The Huber scoring function is defined in Huber (1964).
Usage
huber_sf(x, y, a)
Arguments
x |
Predictive Huber mean (prediction). It can be a vector of length
|
y |
Realization (true value) of process. It can be a vector of length
|
a |
It can be a vector of length |
Details
The Huber scoring function is defined by:
S(x, y, a) := \left\{
\begin{array}{ll}
\dfrac{1}{2} (x - y)^2, & |x - y| \leq a\\
a |x - y| - \dfrac{1}{2} a^2, & |x - y| > a
\end{array}
\right.
Domain of function:
x \in \R
y \in \R
a > 0
Range of function:
S(x, y, a) \geq 0, \forall x, y \in \R, a > 0
Value
Vector of Huber losses.
Note
For the definition of Huber mean, see Taggart (2022).

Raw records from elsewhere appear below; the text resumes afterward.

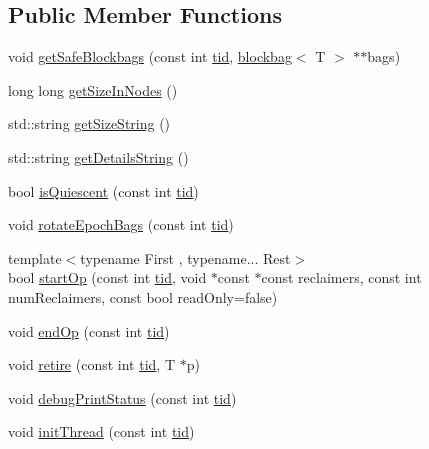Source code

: \subsection*{Public Member Functions}
\begin{DoxyCompactItemize}
\item 
void \hyperlink{classreclaimer__debra_a5805415266e40f98b9fb4b403bf6552f}{get\+Safe\+Blockbags} (const int \hyperlink{microbench_2main_8cpp_a9ca9869868fe7e7a38a921cc7de4103f}{tid}, \hyperlink{classblockbag}{blockbag}$<$ T $>$ $\ast$$\ast$bags)
\item 
long long \hyperlink{classreclaimer__debra_a1f38d639ddc7801216d7add73d9e422b}{get\+Size\+In\+Nodes} ()
\item 
std\+::string \hyperlink{classreclaimer__debra_a36fe4dd91c4ffcf3dddd2f2660b03880}{get\+Size\+String} ()
\item 
std\+::string \hyperlink{classreclaimer__debra_a34e1d02bd691d3f889c38aa2c026ebbc}{get\+Details\+String} ()
\item 
bool \hyperlink{classreclaimer__debra_a687fe55221cbbd2b19210b24839e77ca}{is\+Quiescent} (const int \hyperlink{microbench_2main_8cpp_a9ca9869868fe7e7a38a921cc7de4103f}{tid})
\item 
void \hyperlink{classreclaimer__debra_a144015f870cce9bd1edbf95e109875ae}{rotate\+Epoch\+Bags} (const int \hyperlink{microbench_2main_8cpp_a9ca9869868fe7e7a38a921cc7de4103f}{tid})
\item 
{\footnotesize template$<$typename First , typename... Rest$>$ }\\bool \hyperlink{classreclaimer__debra_a354ecd5812c2521c68b82cb59b2529a5}{start\+Op} (const int \hyperlink{microbench_2main_8cpp_a9ca9869868fe7e7a38a921cc7de4103f}{tid}, void $\ast$const $\ast$const reclaimers, const int num\+Reclaimers, const bool read\+Only=false)
\item 
void \hyperlink{classreclaimer__debra_a668ee2af696ff2a3e84944ca9284014f}{end\+Op} (const int \hyperlink{microbench_2main_8cpp_a9ca9869868fe7e7a38a921cc7de4103f}{tid})
\item 
void \hyperlink{classreclaimer__debra_a146fa88ad65ef5a05d253ecb7281c698}{retire} (const int \hyperlink{microbench_2main_8cpp_a9ca9869868fe7e7a38a921cc7de4103f}{tid}, T $\ast$p)
\item 
void \hyperlink{classreclaimer__debra_a4e09296726d5118763f6a81868391e3b}{debug\+Print\+Status} (const int \hyperlink{microbench_2main_8cpp_a9ca9869868fe7e7a38a921cc7de4103f}{tid})
\item 
void \hyperlink{classreclaimer__debra_a5f6c09cd8120fba870b9162dc1b4232a}{init\+Thread} (const int \hyperlink{microbench_2main_8cpp_a9ca9869868fe7e7a38a921cc7de4103f}{tid})
$$
\end{DoxyCompactItemize}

The Huber scoring function is negatively oriented (i.e. the smaller, the better).
The Huber scoring function is strictly consistent for the Huber mean relative to
the family \mathbb{F} of potential probability distributions F for
the future y for which E_F[Y^2 - (Y - a)^2] and
E_F[Y^2 - (Y + a)^2] exist and are finite (Taggart 2022).
References
Huber PJ (1964) Robust Estimation of a Location Parameter. Annals of Mathematical Statistics 35(1):73–101. doi:10.1214/aoms/1177703732.
Taggart RJ (2022) Point forecasting and forecast evaluation with generalized Huber loss. Electronic Journal of Statistics 16:201–231. doi:10.1214/21-EJS1957.
Examples
# Compute the Huber scoring function.
df <- data.frame(
x = c(-3, -2, -1, 0, 1, 2, 3),
y = c(0, 0, 0, 0, 0, 0, 0),
a = c(2.7, 2.5, 0.6, 0.7, 0.9, 1.2, 5)
)
df$huber_penalty <- huber_sf(x = df$x, y = df$y, a = df$a)
print(df)